### What to work on
In the entries that follow, how many lines include the string "admit"? The answer is the number only.

== Dataset

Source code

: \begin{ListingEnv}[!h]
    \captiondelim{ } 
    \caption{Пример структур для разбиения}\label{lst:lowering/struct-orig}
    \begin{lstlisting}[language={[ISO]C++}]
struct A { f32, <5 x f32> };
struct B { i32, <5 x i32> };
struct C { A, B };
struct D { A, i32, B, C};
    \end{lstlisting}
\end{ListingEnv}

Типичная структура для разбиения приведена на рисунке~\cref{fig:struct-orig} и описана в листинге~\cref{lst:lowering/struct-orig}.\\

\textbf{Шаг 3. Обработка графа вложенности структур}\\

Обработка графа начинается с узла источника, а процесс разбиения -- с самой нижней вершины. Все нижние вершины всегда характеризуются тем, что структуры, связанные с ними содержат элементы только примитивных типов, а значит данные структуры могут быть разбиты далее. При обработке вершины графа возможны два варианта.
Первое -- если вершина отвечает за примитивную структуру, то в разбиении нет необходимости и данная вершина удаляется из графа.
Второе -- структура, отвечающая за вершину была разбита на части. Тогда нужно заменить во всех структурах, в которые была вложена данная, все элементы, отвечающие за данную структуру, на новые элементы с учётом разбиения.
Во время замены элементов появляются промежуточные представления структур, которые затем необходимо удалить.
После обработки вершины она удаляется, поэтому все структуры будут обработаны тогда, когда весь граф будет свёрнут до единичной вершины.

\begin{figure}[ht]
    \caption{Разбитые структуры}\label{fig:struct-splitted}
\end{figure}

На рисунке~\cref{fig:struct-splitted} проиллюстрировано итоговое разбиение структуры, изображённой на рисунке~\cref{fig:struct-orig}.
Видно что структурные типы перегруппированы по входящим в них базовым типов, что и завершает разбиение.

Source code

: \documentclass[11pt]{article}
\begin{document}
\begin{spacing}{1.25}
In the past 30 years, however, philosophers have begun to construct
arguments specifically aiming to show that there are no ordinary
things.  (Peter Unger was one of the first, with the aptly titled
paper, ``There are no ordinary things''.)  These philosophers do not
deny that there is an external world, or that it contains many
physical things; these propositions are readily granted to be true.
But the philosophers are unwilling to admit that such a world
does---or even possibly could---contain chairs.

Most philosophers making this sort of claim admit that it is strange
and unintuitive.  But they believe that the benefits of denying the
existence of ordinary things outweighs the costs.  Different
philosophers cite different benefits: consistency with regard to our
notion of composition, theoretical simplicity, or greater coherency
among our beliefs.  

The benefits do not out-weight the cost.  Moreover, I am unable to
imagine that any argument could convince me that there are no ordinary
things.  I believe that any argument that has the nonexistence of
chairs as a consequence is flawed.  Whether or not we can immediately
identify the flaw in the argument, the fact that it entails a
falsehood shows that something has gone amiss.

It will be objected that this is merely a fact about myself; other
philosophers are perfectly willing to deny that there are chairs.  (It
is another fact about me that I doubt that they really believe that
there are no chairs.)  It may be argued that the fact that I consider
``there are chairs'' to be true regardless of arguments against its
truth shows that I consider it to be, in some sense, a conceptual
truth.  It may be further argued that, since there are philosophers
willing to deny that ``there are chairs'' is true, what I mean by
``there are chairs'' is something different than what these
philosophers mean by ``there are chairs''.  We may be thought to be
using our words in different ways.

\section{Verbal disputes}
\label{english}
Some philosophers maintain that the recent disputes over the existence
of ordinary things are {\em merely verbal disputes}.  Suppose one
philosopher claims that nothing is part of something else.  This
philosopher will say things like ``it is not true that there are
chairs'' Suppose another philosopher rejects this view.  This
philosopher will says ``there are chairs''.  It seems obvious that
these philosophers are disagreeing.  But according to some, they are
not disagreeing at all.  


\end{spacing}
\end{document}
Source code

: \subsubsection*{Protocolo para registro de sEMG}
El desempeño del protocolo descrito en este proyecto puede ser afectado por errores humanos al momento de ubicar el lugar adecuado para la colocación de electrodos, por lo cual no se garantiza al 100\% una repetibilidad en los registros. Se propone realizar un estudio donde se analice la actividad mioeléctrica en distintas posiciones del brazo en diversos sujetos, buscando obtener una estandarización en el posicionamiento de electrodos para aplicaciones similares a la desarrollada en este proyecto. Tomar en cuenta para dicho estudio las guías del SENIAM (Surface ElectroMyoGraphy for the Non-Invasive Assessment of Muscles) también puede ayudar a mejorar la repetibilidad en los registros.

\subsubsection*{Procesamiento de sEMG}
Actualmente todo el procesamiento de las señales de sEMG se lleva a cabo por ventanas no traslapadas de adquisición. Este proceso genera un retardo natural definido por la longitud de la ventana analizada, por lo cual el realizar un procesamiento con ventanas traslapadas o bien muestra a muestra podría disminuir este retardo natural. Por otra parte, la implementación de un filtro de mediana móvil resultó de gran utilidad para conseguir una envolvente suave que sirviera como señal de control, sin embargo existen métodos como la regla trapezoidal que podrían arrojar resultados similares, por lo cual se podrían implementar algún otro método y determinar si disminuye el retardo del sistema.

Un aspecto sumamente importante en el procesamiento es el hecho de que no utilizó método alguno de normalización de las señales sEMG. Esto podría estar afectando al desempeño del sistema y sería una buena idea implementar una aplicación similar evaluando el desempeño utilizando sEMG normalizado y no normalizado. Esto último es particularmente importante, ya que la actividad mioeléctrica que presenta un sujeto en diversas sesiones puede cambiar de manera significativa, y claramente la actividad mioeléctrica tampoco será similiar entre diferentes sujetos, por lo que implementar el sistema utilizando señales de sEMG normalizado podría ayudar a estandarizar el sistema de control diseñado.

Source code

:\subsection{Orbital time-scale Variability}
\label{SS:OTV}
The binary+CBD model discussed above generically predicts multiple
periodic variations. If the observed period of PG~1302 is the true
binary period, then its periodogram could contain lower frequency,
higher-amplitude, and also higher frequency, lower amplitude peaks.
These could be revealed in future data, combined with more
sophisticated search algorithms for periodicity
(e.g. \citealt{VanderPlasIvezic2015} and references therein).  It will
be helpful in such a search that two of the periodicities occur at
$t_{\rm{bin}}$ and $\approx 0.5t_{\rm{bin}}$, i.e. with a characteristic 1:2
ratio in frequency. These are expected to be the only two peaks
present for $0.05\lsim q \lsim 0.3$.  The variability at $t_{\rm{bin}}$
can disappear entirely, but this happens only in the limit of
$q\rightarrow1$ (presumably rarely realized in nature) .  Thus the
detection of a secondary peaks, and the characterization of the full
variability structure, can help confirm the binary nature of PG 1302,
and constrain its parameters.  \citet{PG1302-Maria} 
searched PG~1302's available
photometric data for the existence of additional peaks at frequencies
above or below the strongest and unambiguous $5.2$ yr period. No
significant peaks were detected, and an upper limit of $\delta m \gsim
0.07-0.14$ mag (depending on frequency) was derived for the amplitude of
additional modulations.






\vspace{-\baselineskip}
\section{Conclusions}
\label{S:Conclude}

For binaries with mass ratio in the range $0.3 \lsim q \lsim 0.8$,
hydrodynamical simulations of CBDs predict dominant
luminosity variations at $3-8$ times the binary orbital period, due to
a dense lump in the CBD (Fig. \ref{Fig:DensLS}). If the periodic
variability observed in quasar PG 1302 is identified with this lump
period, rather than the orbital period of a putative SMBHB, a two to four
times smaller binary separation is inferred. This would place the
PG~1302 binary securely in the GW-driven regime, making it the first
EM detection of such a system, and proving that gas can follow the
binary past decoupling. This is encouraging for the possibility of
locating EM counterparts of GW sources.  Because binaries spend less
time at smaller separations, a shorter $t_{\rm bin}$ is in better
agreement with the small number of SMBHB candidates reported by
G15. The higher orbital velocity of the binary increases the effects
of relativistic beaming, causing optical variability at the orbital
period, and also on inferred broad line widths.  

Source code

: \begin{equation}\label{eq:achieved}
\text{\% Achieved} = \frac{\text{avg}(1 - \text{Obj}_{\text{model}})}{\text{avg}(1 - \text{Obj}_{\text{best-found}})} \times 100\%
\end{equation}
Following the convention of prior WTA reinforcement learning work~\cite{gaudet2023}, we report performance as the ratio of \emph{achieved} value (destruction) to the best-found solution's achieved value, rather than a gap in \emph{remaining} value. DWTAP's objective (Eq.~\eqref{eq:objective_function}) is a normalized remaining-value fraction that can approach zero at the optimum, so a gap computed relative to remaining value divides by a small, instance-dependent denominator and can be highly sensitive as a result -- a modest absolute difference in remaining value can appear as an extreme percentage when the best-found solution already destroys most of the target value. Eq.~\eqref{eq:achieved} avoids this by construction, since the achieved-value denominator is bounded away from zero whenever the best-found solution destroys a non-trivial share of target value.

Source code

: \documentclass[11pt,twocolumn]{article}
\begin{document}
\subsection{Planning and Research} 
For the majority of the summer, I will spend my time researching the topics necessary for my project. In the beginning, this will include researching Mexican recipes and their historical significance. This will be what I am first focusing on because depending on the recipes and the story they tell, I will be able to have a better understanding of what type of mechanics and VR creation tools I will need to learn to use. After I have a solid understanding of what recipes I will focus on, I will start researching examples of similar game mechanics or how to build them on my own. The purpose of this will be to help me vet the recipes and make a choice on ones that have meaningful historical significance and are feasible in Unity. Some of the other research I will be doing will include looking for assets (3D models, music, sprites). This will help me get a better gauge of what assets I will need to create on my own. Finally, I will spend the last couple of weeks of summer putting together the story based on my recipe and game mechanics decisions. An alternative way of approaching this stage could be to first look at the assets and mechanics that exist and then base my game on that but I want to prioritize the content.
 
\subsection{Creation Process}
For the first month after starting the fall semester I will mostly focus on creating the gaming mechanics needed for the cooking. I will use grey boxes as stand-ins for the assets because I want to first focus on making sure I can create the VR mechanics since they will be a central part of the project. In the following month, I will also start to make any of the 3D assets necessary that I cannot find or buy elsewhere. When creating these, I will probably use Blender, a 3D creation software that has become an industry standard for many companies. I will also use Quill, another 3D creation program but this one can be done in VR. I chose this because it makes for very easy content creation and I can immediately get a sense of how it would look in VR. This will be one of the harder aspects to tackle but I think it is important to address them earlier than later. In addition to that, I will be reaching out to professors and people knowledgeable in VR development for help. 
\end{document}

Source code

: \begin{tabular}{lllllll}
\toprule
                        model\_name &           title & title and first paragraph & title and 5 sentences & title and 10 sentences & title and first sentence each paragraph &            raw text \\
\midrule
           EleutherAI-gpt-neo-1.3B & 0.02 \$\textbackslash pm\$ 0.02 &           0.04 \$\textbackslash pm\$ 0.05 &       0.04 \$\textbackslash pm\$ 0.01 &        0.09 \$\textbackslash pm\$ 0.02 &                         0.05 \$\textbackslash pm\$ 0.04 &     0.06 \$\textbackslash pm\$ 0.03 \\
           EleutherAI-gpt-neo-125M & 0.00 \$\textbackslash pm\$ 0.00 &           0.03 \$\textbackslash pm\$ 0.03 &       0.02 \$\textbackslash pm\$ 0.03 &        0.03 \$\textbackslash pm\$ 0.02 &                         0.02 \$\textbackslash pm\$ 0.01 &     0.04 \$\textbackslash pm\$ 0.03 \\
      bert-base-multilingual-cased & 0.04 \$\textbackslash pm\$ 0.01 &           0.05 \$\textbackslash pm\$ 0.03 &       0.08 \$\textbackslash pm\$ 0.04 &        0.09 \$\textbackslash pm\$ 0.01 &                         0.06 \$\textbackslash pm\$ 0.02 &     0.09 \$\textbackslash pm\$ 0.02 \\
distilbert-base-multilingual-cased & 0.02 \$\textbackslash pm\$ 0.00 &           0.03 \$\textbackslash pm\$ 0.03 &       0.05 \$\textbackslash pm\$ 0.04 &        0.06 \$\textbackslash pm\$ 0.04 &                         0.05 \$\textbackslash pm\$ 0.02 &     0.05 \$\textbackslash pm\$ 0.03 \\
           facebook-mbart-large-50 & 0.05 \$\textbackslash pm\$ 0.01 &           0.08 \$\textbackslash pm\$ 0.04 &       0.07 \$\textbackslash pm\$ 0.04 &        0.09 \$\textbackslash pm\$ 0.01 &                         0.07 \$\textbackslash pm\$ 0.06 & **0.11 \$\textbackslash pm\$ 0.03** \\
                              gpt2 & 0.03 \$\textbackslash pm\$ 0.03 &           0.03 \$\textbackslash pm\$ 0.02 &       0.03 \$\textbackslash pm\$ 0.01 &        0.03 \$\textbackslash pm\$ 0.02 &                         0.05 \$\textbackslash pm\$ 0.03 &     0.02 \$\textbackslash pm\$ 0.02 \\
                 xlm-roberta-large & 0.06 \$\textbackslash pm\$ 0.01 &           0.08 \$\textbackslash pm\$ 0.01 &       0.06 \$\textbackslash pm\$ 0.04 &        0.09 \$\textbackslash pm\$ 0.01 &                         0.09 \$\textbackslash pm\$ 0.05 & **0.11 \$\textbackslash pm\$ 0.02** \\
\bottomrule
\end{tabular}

====

### Completed exercise
2